Personal information
- Full name: Nicholas Mayhugh
- Born: February 27, 1996 (age 30) Fairfax, Virginia, U.S.

Sport
- Sport: Paralympic athletics
- Disability: Cerebral palsy
- Disability class: T37/T38
- Event: Sprints
- Coached by: Thomas Mayhugh

Medal record
Representing the United States
Paralympic athletics
Paralympic Games
| Gold medal – first place | 2020 Tokyo | 100 m T37 |
| Gold medal – first place | 2020 Tokyo | 200 m T37 |
| Gold medal – first place | 2020 Tokyo | mixed 4×100 m relay |
| Silver medal – second place | 2020 Tokyo | 400 m T37 |
World Championships
| Bronze medal – third place | 2023 Paris | 100 m T38 |
Paralympic association football
Parapan American Games
| Bronze medal – third place | 2019 Lima | 7-a side football |

= Nick Mayhugh =

American Paralympic sprinter (born 1996)

Nicholas "Nick" Mayhugh (born February 27, 1996) is an American T37 and T38 Paralympic sprint runner and soccer player.

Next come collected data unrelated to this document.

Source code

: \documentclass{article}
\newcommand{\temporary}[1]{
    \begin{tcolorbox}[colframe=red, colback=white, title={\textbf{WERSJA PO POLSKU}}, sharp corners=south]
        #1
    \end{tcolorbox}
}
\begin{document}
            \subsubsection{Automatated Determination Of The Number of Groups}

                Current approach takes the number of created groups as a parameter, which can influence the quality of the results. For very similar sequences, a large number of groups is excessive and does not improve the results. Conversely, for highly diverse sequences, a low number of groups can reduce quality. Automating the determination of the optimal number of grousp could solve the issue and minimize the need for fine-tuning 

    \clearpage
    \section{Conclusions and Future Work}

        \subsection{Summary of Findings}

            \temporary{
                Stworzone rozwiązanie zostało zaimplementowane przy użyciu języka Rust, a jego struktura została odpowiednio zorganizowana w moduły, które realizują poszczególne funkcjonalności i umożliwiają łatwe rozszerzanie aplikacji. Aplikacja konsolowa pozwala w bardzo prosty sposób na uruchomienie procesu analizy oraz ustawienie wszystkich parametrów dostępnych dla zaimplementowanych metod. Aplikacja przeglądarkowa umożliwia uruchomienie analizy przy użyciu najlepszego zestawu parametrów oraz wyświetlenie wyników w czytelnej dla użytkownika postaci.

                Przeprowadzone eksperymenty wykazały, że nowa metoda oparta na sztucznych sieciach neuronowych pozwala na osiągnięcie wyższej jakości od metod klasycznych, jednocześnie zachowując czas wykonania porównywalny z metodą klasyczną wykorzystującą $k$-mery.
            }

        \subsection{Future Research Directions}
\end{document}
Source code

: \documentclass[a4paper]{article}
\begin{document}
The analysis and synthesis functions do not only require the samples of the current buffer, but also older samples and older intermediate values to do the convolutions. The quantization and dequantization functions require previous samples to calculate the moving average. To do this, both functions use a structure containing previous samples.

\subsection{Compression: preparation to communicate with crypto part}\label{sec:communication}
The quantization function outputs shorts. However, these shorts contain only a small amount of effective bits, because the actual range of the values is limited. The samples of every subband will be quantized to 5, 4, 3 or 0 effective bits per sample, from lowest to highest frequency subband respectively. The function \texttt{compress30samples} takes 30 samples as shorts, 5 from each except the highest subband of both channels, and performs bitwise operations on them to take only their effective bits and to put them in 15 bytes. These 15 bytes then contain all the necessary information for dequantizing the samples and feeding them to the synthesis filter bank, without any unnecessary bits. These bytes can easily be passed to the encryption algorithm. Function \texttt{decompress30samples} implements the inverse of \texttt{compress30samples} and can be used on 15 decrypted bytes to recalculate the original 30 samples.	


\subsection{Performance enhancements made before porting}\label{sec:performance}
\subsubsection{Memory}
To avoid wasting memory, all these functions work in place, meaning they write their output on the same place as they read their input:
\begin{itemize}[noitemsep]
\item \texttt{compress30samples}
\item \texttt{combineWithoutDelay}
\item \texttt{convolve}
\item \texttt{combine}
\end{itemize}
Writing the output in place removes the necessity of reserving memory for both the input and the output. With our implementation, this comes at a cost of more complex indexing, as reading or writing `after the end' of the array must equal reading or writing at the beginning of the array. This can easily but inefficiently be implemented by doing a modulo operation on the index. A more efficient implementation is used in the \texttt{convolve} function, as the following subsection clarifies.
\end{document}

He represented the United States at the 2020 Summer Paralympics.

==Soccer==
Mayhugh played soccer at Radford University from 2015 to 2018. He also played for the United States men's Paralympic soccer team where he helped team USA win a bronze medal at the 2019 Parapan American Games in the 7-a-side football, their first ever medal in the event at the Parapan American Games. He finished second in the tournament with eight goals in six games. He was subsequently named U.S. Soccer Player of the Year with a Disability in 2019.

==Para-athletics==
Mayhugh represented the United States in the men's 100 metres T37 event at the 2020 Summer Paralympics where he set a world record with a time of 10.95 and won a gold medal. He competed in the men's 400 metres T37 event and won a silver medal. He also competed in the mixed 4 × 100 metres relay event and won a gold medal.